Supplied records below:
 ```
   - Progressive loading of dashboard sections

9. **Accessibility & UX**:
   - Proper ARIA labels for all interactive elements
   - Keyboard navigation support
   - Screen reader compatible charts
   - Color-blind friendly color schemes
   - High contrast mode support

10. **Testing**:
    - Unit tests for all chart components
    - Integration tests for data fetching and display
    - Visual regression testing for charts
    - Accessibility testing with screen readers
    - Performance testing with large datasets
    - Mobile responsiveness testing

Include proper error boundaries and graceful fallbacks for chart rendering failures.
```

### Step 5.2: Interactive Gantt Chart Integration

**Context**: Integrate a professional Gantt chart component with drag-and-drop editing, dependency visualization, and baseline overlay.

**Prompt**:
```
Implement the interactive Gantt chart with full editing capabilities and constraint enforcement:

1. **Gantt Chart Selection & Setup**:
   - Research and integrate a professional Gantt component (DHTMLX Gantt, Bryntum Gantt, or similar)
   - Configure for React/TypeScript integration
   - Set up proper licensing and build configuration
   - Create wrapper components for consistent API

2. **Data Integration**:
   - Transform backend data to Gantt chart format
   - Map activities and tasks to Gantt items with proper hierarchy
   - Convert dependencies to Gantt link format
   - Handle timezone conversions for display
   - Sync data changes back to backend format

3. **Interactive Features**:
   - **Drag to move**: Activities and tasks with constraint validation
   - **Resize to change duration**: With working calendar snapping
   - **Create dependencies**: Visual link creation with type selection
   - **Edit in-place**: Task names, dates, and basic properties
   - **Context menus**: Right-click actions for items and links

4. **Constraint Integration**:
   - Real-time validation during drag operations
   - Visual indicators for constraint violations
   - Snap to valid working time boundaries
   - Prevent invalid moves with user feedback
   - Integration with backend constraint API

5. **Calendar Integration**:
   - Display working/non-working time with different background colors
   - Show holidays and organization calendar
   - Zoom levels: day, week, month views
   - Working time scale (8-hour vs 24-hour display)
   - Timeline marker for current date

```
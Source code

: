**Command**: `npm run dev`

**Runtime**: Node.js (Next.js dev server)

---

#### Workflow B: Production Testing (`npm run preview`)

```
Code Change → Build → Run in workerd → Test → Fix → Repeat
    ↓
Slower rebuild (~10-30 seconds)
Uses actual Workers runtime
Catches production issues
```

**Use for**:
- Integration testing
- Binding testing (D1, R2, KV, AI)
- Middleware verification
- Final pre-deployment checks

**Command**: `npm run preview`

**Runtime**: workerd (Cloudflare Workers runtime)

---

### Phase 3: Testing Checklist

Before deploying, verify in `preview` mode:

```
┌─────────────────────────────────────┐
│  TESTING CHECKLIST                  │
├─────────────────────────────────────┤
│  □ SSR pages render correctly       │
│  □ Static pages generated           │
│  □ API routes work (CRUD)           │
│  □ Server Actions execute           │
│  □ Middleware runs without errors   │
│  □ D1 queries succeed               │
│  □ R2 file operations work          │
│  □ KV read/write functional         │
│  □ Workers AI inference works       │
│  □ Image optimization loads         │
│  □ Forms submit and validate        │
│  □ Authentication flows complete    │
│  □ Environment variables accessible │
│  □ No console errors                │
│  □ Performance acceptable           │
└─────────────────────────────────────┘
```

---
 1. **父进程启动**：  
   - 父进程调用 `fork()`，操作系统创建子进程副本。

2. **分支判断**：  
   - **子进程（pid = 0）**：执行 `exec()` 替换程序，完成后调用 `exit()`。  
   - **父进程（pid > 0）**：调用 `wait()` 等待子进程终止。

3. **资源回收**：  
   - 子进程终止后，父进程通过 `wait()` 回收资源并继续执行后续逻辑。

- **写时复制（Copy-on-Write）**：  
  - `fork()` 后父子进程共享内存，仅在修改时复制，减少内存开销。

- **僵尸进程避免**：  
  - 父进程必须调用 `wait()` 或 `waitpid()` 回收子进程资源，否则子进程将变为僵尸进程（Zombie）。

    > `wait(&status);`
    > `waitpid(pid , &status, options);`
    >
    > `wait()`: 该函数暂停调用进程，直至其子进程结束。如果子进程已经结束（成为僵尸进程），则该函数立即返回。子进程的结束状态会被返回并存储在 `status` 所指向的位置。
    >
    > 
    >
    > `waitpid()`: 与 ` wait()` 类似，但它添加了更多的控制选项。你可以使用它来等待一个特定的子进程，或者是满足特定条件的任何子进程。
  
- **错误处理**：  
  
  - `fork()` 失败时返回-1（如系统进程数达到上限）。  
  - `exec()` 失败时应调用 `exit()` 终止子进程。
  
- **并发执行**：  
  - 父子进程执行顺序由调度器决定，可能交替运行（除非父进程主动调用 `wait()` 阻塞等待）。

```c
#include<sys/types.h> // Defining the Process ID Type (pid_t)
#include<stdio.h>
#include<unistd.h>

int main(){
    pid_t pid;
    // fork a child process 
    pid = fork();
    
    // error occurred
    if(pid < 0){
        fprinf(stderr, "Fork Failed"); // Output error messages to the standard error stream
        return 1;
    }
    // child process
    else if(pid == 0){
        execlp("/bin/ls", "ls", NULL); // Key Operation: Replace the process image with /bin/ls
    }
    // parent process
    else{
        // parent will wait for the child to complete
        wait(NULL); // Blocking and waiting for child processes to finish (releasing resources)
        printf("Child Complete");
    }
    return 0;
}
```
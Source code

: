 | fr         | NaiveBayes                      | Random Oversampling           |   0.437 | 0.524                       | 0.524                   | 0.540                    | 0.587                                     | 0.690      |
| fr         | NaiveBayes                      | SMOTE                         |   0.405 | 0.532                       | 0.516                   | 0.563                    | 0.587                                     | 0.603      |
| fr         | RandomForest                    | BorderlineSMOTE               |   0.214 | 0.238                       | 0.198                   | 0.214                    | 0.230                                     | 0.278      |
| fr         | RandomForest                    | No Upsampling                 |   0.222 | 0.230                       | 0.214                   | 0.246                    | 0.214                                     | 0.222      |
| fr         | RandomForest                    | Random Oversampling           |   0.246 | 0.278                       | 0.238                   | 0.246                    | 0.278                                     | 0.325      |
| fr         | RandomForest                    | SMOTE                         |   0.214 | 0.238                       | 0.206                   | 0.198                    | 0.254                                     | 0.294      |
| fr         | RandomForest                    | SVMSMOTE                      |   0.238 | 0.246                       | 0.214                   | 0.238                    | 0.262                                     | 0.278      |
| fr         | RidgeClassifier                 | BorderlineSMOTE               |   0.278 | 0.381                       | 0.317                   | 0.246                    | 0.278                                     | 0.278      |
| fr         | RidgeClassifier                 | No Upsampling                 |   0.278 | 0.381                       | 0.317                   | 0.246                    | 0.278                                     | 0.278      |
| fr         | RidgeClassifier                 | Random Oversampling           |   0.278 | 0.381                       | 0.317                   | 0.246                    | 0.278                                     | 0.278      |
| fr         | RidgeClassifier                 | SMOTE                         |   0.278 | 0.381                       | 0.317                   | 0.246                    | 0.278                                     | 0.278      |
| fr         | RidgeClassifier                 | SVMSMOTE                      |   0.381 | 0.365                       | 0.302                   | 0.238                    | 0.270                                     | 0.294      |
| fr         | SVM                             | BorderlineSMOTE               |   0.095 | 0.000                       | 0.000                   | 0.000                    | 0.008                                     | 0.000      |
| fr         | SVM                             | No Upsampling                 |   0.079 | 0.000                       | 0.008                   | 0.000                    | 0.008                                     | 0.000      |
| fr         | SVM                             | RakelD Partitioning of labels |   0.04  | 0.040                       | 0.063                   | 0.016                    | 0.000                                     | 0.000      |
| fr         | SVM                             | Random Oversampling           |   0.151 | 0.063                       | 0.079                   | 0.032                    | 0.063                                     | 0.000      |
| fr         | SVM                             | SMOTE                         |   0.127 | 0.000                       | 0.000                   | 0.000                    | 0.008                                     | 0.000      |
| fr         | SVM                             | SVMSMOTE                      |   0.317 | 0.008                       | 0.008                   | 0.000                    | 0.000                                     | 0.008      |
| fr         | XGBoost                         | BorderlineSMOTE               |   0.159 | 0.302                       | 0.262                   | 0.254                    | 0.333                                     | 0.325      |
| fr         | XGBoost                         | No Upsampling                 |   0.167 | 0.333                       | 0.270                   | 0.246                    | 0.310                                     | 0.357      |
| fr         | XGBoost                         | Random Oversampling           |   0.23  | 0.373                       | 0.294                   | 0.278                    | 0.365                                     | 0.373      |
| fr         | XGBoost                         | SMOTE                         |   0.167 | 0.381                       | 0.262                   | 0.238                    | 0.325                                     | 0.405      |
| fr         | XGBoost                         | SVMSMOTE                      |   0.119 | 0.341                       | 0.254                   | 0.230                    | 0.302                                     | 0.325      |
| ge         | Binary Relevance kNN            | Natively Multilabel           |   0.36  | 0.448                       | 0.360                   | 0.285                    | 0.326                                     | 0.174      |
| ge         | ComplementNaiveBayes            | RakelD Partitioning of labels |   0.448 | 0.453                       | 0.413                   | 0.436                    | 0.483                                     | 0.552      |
End of Supplied records.
- _The problem_
Begin at the line above that has "0.151 | 0.063" and stop after the line that has "0.167 | 0.333", copying each line exactly and adding nothing else.

- _Finished task_
| fr         | SVM                             | Random Oversampling           |   0.151 | 0.063                       | 0.079                   | 0.032                    | 0.063                                     | 0.000      |
| fr         | SVM                             | SMOTE                         |   0.127 | 0.000                       | 0.000                   | 0.000                    | 0.008                                     | 0.000      |
| fr         | SVM                             | SVMSMOTE                      |   0.317 | 0.008                       | 0.008                   | 0.000                    | 0.000                                     | 0.008      |
| fr         | XGBoost                         | BorderlineSMOTE               |   0.159 | 0.302                       | 0.262                   | 0.254                    | 0.333                                     | 0.325      |
| fr         | XGBoost                         | No Upsampling                 |   0.167 | 0.333                       | 0.270                   | 0.246                    | 0.310                                     | 0.357      |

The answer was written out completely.